Dr. JB (not to be confused with JP) is as fantastic as I was made to believe, and for that I am so incredibly grateful, and her office staff is wonderful. She’s so positive and she makes me feel positive, too, even though I am still not sure I truly know how I’m supposed to feel about all this.
So she did an ultrasound, and for the first time, I met JP. Stupid little black shadow that he is. He is sort of shaped like a boomerang, though not as slim, more like an elongated kidney shape? Maybe? I don’t freaking know. He’s there, let’s leave it at that.
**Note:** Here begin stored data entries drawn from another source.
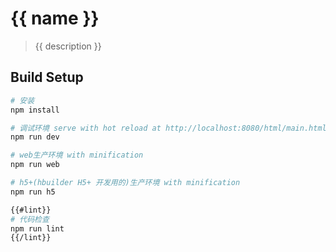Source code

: # {{ name }}

> {{ description }}

## Build Setup

``` bash
# 安装
npm install

# 调试环境 serve with hot reload at http://localhost:8080/html/main.html
npm run dev

# web生产环境 with minification
npm run web

# h5+(hbuilder H5+ 开发用的)生产环境 with minification
npm run h5

{{#lint}}
# 代码检查
npm run lint
{{/lint}}
```
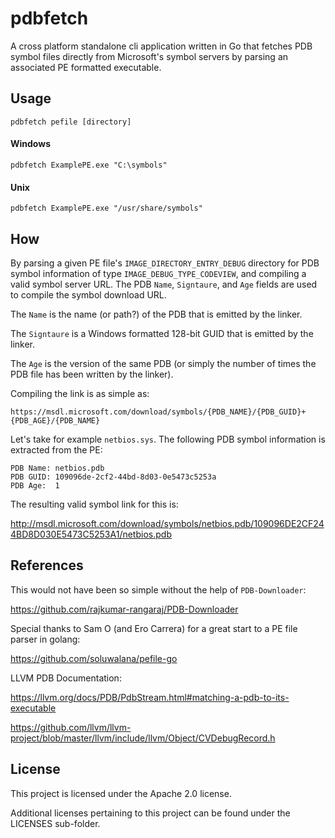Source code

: # pdbfetch

A cross platform standalone cli application written in Go that fetches PDB symbol files directly from Microsoft's symbol servers by parsing an associated PE formatted executable.

## Usage

```
pdbfetch pefile [directory]
```
#### Windows
```
pdbfetch ExamplePE.exe "C:\symbols"
```
#### Unix
```
pdbfetch ExamplePE.exe "/usr/share/symbols"
```

## How

By parsing a given PE file's `IMAGE_DIRECTORY_ENTRY_DEBUG` directory for PDB symbol information of type `IMAGE_DEBUG_TYPE_CODEVIEW`, and compiling a valid symbol server URL.
The PDB `Name`, `Signtaure`, and `Age` fields are used to compile the symbol download URL.

The `Name` is the name (or path?) of the PDB that is emitted by the linker.

The `Signtaure` is a Windows formatted 128-bit GUID that is emitted by the linker.

The  `Age` is the version of the same PDB (or simply the number of times the PDB file has been written by the linker).

Compiling the link is as simple as:

`https://msdl.microsoft.com/download/symbols/{PDB_NAME}/{PDB_GUID}+{PDB_AGE}/{PDB_NAME}`

Let's take for example `netbios.sys`. The following PDB symbol information is extracted from the PE:
```
PDB Name: netbios.pdb
PDB GUID: 109096de-2cf2-44bd-8d03-0e5473c5253a
PDB Age:  1
```
The resulting valid symbol link for this is:

http://msdl.microsoft.com/download/symbols/netbios.pdb/109096DE2CF244BD8D030E5473C5253A1/netbios.pdb  

## References

This would not have been so simple without the help of `PDB-Downloader`:

https://github.com/rajkumar-rangaraj/PDB-Downloader

Special thanks to Sam O (and Ero Carrera) for a great start to a PE file parser in golang:

https://github.com/soluwalana/pefile-go

LLVM PDB Documentation:

https://llvm.org/docs/PDB/PdbStream.html#matching-a-pdb-to-its-executable

https://github.com/llvm/llvm-project/blob/master/llvm/include/llvm/Object/CVDebugRecord.h

## License

This project is licensed under the Apache 2.0 license.

Additional licenses pertaining to this project can be found under the LICENSES sub-folder.
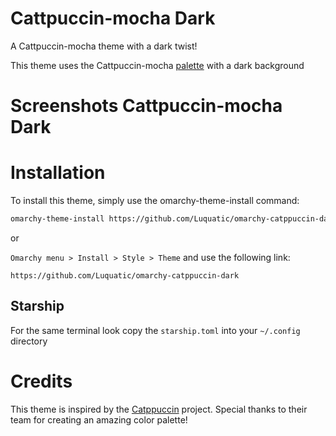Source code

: # Cattpuccin-mocha Dark

A Cattpuccin-mocha theme with a dark twist!

This theme uses the Cattpuccin-mocha [palette](https://catppuccin.com/palette/) with a dark background

# Screenshots Cattpuccin-mocha Dark

# Installation

To install this theme, simply use the omarchy-theme-install command:

```bash
omarchy-theme-install https://github.com/Luquatic/omarchy-catppuccin-dark
```

or

`Omarchy menu > Install > Style > Theme` and use the following link:

`https://github.com/Luquatic/omarchy-catppuccin-dark
`

## Starship

For the same terminal look copy the `starship.toml` into your `~/.config` directory

# Credits

This theme is inspired by the [Catppuccin](https://github.com/catppuccin) project. Special thanks to their team for creating an amazing color palette!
Next up…biopsy…it seriously all happened that quickly. I was numbed up and biopsied. It only hurt a little bit, that’s the honest truth…a pinch when they injected the numbing agent…it was more the vibrations of what I knew was going on that was unnerving. Also some loud little snaps as they snatched up pieces of JP — I assume that’s what the snapping sound was. I didn’t ask. I was trying not to freak out at the needle in my boob.
So the biopsy was complete and I left Dr. JB’s with a slightly bleeding boob and lots of words of encouragement. She’s a wonderful person. She said all the right things and really didn’t give me the opportunity to feel discouraged. She told me I was going to get through this, that there was lots of support out there for me, and everything would be all right.
I believed her, still do. It’s hard not to.